Alex Bailey

Personal information
- Date of birth: 21 September 1983 (age 42)
- Place of birth: Newham, London, England
- Position: Right back

Senior career*
- Years: Team / Apps / (Gls)
- 2001–2004: Arsenal / 0 / (0)
- 2004–2007: Chesterfield / 93 / (1)
- 2007–2008: Halifax Town / 4 / (0)
- 2008–2010: St Albans City / 35 / (0)
- Total:  / 129 / (1)

International career^{‡}
- 1999: England U16 / 6 / (0)

= Alex Bailey (footballer) =

English footballer

Alex Bailey (born 21 September 1983) is a professional footballer.
A right-back, Bailey began as an Arsenal trainee, winning the FA Youth Cup in 2001, but was released by the Gunners and signed by Chesterfield prior to the start of the 2004–05 season.
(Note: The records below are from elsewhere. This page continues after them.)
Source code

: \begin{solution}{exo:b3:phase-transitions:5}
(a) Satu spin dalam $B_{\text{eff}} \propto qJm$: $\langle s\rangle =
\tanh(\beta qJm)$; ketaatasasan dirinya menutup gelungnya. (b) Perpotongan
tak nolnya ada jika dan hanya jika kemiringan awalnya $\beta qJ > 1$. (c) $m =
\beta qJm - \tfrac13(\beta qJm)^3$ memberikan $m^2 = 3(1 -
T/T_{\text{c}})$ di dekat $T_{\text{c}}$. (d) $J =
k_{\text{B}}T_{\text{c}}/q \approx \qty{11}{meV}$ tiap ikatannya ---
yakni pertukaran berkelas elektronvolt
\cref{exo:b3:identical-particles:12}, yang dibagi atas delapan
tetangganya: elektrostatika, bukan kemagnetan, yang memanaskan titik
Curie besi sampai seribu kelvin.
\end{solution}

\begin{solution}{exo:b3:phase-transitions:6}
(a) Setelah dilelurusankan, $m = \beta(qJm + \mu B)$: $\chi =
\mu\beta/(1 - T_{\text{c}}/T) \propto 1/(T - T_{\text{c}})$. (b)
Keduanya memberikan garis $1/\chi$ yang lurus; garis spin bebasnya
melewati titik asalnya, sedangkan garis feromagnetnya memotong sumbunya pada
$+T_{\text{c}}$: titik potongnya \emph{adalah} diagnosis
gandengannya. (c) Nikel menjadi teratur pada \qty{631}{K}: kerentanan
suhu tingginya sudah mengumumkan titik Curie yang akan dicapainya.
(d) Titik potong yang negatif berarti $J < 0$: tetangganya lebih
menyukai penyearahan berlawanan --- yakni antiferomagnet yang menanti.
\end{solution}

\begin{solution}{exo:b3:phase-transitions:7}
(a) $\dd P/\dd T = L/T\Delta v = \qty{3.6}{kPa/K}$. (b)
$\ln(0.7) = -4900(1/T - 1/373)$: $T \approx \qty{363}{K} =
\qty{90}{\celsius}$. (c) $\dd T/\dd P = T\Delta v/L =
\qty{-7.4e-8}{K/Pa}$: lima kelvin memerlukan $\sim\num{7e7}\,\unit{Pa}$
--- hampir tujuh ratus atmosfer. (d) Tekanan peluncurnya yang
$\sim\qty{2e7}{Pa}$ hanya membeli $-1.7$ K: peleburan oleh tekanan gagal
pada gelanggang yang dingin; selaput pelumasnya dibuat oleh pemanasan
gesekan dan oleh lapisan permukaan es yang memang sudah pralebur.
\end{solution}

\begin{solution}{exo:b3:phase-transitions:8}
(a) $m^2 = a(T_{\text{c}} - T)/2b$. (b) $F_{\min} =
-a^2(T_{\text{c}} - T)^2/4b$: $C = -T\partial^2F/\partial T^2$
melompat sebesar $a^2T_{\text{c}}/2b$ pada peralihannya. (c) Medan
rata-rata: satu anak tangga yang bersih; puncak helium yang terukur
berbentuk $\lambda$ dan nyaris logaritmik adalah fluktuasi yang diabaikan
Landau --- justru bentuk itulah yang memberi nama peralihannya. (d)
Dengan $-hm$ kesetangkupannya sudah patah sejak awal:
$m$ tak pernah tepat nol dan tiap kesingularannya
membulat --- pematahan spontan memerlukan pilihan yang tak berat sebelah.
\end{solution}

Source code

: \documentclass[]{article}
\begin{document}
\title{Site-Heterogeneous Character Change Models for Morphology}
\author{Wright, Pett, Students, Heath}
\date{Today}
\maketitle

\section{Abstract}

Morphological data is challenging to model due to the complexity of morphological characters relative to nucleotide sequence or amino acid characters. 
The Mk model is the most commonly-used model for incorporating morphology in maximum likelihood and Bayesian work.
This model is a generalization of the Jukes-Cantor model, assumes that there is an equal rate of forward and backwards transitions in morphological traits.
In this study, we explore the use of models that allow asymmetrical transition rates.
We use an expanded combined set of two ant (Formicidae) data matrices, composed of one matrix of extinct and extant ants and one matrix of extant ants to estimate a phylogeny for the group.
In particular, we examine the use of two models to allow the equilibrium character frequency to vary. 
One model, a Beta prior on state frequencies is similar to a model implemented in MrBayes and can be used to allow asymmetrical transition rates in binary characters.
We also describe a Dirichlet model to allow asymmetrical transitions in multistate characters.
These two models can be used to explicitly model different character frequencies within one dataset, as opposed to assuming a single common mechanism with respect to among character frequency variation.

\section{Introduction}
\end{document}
He remained at Saltergate for three years scoring one goal before moving on to Halifax Town and then St Albans City before being released at the end of the 2009/10 season after only making 15 appearances

==Early career==
Bailey attended St Bonaventure's RC School from age 11 to 14. Alex played for the scholar football team and captained while he attended St Bons. Alex attended St Bonaventures alongside other notable footballers such as Jermain Defoe of Tottenham Hotspur and Clayton Fortune, who formally played for Aldershot Town. Alex was spotted and subsequently taken in as an Arsenal trainee thereafter.